The ministry does not distinguish between civilians and combatants in its figures but says most of the dead have been women and children.

Israel has ordered Palestinians to evacuate areas that make up two-thirds of the tiny coastal territory. Most of the displaced are packed into the southern town of Rafah near the border with Egypt, where many are living in squalid tent camps and overflowing U.N.-run shelters.

Hamas has continued to put up stiff resistance across the territory, and its police force has returned to the streets in places where Israeli troops have pulled back. Hamas is still holding over 130 hostages, but around 30 of them are believed to be dead, with the vast majority killed on Oct. 7.

Israelis Agonize Over Fate of Captives

Israelis are intensely focused on the plight of the hostages, with family members and the wider public demanding a deal with Hamas, fearful that time is running out. Israeli forces have only rescued one hostage, while Hamas says several were killed in Israeli airstrikes and failed rescue missions.

More than 100 hostages, mostly women and children, were freed during a weeklong cease-fire in November in exchange for the release of 240 Palestinians imprisoned by Israel.

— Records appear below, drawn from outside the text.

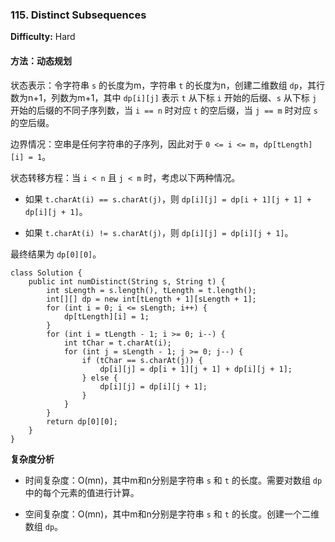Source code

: ### 115. Distinct Subsequences

**Difficulty:** Hard

#### 方法：动态规划

状态表示：令字符串 `s` 的长度为m，字符串 `t` 的长度为n，创建二维数组 `dp`，其行数为n+1，列数为m+1，其中 `dp[i][j]` 表示 `t` 从下标 `i` 开始的后缀、`s` 从下标 `j` 开始的后缀的不同子序列数，当 `i == n` 时对应 `t` 的空后缀，当 `j == m` 时对应 `s` 的空后缀。

边界情况：空串是任何字符串的子序列，因此对于 `0 <= i <= m`，`dp[tLength][i] = 1`。

状态转移方程：当 `i < n` 且 `j < m` 时，考虑以下两种情况。

- 如果 `t.charAt(i) == s.charAt(j)`，则 `dp[i][j] = dp[i + 1][j + 1] + dp[i][j + 1]`。

- 如果 `t.charAt(i) != s.charAt(j)`，则 `dp[i][j] = dp[i][j + 1]`。

最终结果为 `dp[0][0]`。

```
class Solution {
    public int numDistinct(String s, String t) {
        int sLength = s.length(), tLength = t.length();
        int[][] dp = new int[tLength + 1][sLength + 1];
        for (int i = 0; i <= sLength; i++) {
            dp[tLength][i] = 1;
        }
        for (int i = tLength - 1; i >= 0; i--) {
            int tChar = t.charAt(i);
            for (int j = sLength - 1; j >= 0; j--) {
                if (tChar == s.charAt(j)) {
                    dp[i][j] = dp[i + 1][j + 1] + dp[i][j + 1];
                } else {
                    dp[i][j] = dp[i][j + 1];
                }
            }
        }
        return dp[0][0];
    }
}
```

**复杂度分析**

- 时间复杂度：O(mn)，其中m和n分别是字符串 `s` 和 `t` 的长度。需要对数组 `dp` 中的每个元素的值进行计算。

- 空间复杂度：O(mn)，其中m和n分别是字符串 `s` 和 `t` 的长度。创建一个二维数组 `dp`。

Thousands of Israelis have taken part in weekly protests calling for the release of the hostages and demanding new elections. But Netanyahu is beholden to far-right coalition allies who have threatened to bring down the government if he concedes too much in the negotiations.

That could spell the end of Netanyahu’s long political career and expose him to prosecution over long-standing corruption allegations.